Observation

HIV/AIDS and Drug Use

The National Institute on Drug Abuse (NIDA) has launched a new public awareness campaign highlighting the link between the spread of HIV/AIDS and drug use. Today, there are about one million people in the United States living with AIDS; about one-third of those cases are attributed to drug use.

Transmission by the contaminated needles of intravenous drug users has long been understood as a method of HIV transmission. But the new ad campaign focuses on the more insidious link between drug use and new AIDS infections: the behavioral effects of drug use that leadto risky sexual activity.

According to NIDA director Nora D. Volkov, drug use leads to intoxication and the breakdown of the brain’s executive function systems; this causes impaired judgment which can lead to behaviors that increase the risk of AIDS — as well as to more risky drug use. A study by San Francisco Department of Public Health researcher Grant Colfax found that men were 2.4 times as likely to engage in risky sexual behavior after six drinks and 1.5 times as likely after taking methamphetamine. This research highlights the fact that even drugs like alcohol, generally considered safer than illegal drugs and widely used by young people, can still lead to AIDS transmission.

Besides contributing to new cases of AIDS, drug use can also affect the course of the disease and its treatment. Researchers David Vlahov of the New York Academy of Medicine and Elinore F. McCance- Katz of Virginia Commonwealth University have both found that drug users have more trouble adhering to treatment schedules and are more likely to relapse into risky behaviors. According to Vlahov, 80 percent of people with AIDS in America are receiving antiretroviral therapy whereas only 40 percent of intravenous drug users with AIDS are receiving that treatment. Higher adherence can be reached with treatment and/or methadone maintenance to control drug use and stabilize an addict’s lifestyle. Seemingly simple measures like daily reminders to take medication can also be effective.

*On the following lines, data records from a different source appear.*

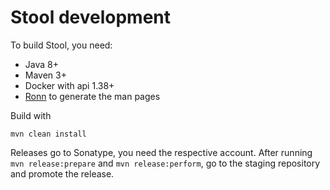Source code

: # Stool development

To build Stool, you need:
* Java 8+
* Maven 3+
* Docker with api 1.38+
* [Ronn](https://github.com/rtomayko/ronn) to generate the man pages

Build with

    mvn clean install
    
    
Releases go to Sonatype, you need the respective account. After running `mvn release:prepare` and `mvn release:perform`, go to
the staging repository and promote the release.

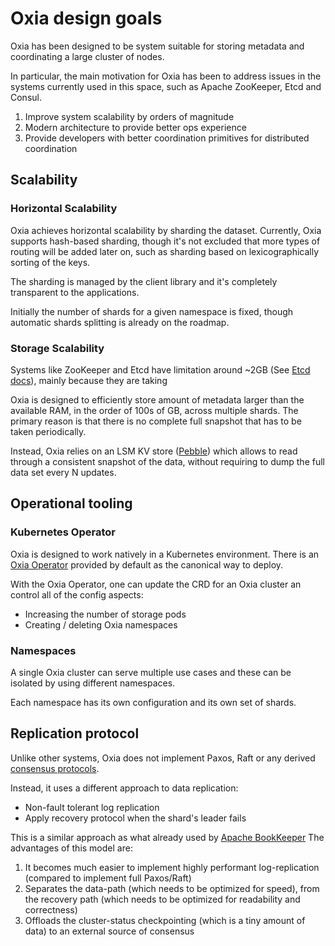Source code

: 
# Oxia design goals

Oxia has been designed to be system suitable for storing metadata and coordinating a large cluster of nodes.

In particular, the main motivation for Oxia has been to address issues in the systems currently used in this space, 
such as Apache ZooKeeper, Etcd and Consul.

 1. Improve system scalability by orders of magnitude
 2. Modern architecture to provide better ops experience
 3. Provide developers with better coordination primitives for distributed coordination

## Scalability

### Horizontal Scalability

Oxia achieves horizontal scalability by sharding the dataset.  Currently, Oxia supports hash-based sharding, though it's
not excluded that more types of routing will be added later on, such as sharding based on lexicographically sorting of
the keys.

The sharding is managed by the client library and it's completely transparent to the applications.

Initially the number of shards for a given namespace is fixed, though automatic shards splitting is already on the
roadmap.

### Storage Scalability

Systems like ZooKeeper and Etcd have limitation around ~2GB (See
[Etcd docs](https://etcd.io/docs/v3.5/dev-guide/limit/#storage-size-limit)), mainly because they are taking

Oxia is designed to efficiently store amount of metadata larger than the available RAM, in the order of 100s of GB, 
across multiple shards. The primary reason is that there is no complete full snapshot that has to be taken periodically.

Instead, Oxia relies on an LSM KV store ([Pebble](https://github.com/cockroachdb/pebble)) which allows to read through
a consistent snapshot of the data, without requiring to dump the full data set every N updates.

## Operational tooling

### Kubernetes Operator

Oxia is designed to work natively in a Kubernetes environment. There is an [Oxia Operator](ks8-operator.md) provided
by default as the canonical way to deploy.

With the Oxia Operator, one can update the CRD for an Oxia cluster an control all of the config aspects: 
 * Increasing the number of storage pods
 * Creating / deleting Oxia namespaces

### Namespaces

A single Oxia cluster can serve multiple use cases and these can be isolated by using different namespaces. 

Each namespace has its own configuration and its own set of shards.

## Replication protocol

Unlike other systems, Oxia does not implement Paxos, Raft or any derived [consensus protocols](https://en.wikipedia.org/wiki/Consensus_(computer_science)).

Instead, it uses a different approach to data replication: 

 * Non-fault tolerant log replication
 * Apply recovery protocol when the shard's leader fails

This is a similar approach as what already used by [Apache BookKeeper](https://bookkeeper.apache.org/docs/development/protocol)
The advantages of this model are:

 1. It becomes much easier to implement highly performant log-replication (compared to implement full Paxos/Raft)
 2. Separates the data-path (which needs to be optimized for speed), from the recovery path (which needs to be
    optimized for readability and correctness)
 3. Offloads the cluster-status checkpointing (which is a tiny amount of data) to an external source of consensus 

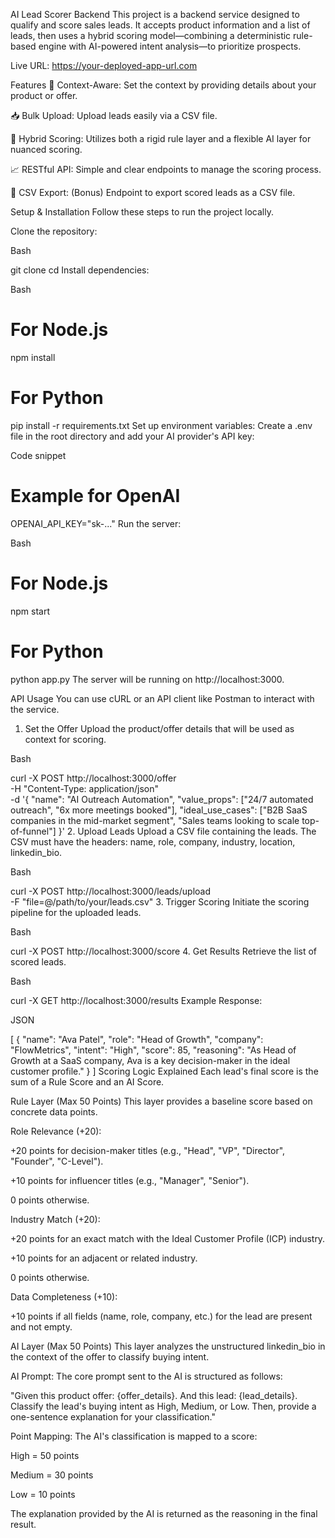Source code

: AI Lead Scorer Backend
This project is a backend service designed to qualify and score sales leads. It accepts product information and a list of leads, then uses a hybrid scoring model—combining a deterministic rule-based engine with AI-powered intent analysis—to prioritize prospects.

Live URL: https://your-deployed-app-url.com

Features
🎯 Context-Aware: Set the context by providing details about your product or offer.

📥 Bulk Upload: Upload leads easily via a CSV file.

🤖 Hybrid Scoring: Utilizes both a rigid rule layer and a flexible AI layer for nuanced scoring.

📈 RESTful API: Simple and clear endpoints to manage the scoring process.

📄 CSV Export: (Bonus) Endpoint to export scored leads as a CSV file.

Setup & Installation
Follow these steps to run the project locally.

Clone the repository:

Bash

git clone <your-repository-url>
cd <repository-directory>
Install dependencies:

Bash

# For Node.js
npm install

# For Python
pip install -r requirements.txt
Set up environment variables:
Create a .env file in the root directory and add your AI provider's API key:

Code snippet

# Example for OpenAI
OPENAI_API_KEY="sk-..."
Run the server:

Bash

# For Node.js
npm start

# For Python
python app.py
The server will be running on http://localhost:3000.

API Usage
You can use cURL or an API client like Postman to interact with the service.

1. Set the Offer
Upload the product/offer details that will be used as context for scoring.

Bash

curl -X POST http://localhost:3000/offer \
-H "Content-Type: application/json" \
-d '{
  "name": "AI Outreach Automation",
  "value_props": ["24/7 automated outreach", "6x more meetings booked"],
  "ideal_use_cases": ["B2B SaaS companies in the mid-market segment", "Sales teams looking to scale top-of-funnel"]
}'
2. Upload Leads
Upload a CSV file containing the leads. The CSV must have the headers: name, role, company, industry, location, linkedin_bio.

Bash

curl -X POST http://localhost:3000/leads/upload \
-F "file=@/path/to/your/leads.csv"
3. Trigger Scoring
Initiate the scoring pipeline for the uploaded leads.

Bash

curl -X POST http://localhost:3000/score
4. Get Results
Retrieve the list of scored leads.

Bash

curl -X GET http://localhost:3000/results
Example Response:

JSON

[
  {
    "name": "Ava Patel",
    "role": "Head of Growth",
    "company": "FlowMetrics",
    "intent": "High",
    "score": 85,
    "reasoning": "As Head of Growth at a SaaS company, Ava is a key decision-maker in the ideal customer profile."
  }
]
Scoring Logic Explained
Each lead's final score is the sum of a Rule Score and an AI Score.

Rule Layer (Max 50 Points)
This layer provides a baseline score based on concrete data points.

Role Relevance (+20):

+20 points for decision-maker titles (e.g., "Head", "VP", "Director", "Founder", "C-Level").

+10 points for influencer titles (e.g., "Manager", "Senior").

0 points otherwise.

Industry Match (+20):

+20 points for an exact match with the Ideal Customer Profile (ICP) industry.

+10 points for an adjacent or related industry.

0 points otherwise.

Data Completeness (+10):

+10 points if all fields (name, role, company, etc.) for the lead are present and not empty.

AI Layer (Max 50 Points)
This layer analyzes the unstructured linkedin_bio in the context of the offer to classify buying intent.

AI Prompt: The core prompt sent to the AI is structured as follows:

"Given this product offer: {offer_details}. And this lead: {lead_details}. Classify the lead's buying intent as High, Medium, or Low. Then, provide a one-sentence explanation for your classification."

Point Mapping: The AI's classification is mapped to a score:

High = 50 points

Medium = 30 points

Low = 10 points

The explanation provided by the AI is returned as the reasoning in the final result.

Beyond affecting treatment, drug use may influence the course of the disease. Neurological impairments caused by the virus may be worse in HIV-positive drug users than in non-using HIV-positive individuals. In studies conducted by Eileen Martin of the University of Illinois, Chicago, HIV-positive drug users showed more risky decision making than their non-drug-using counterparts did, even when not under the influence of a drug.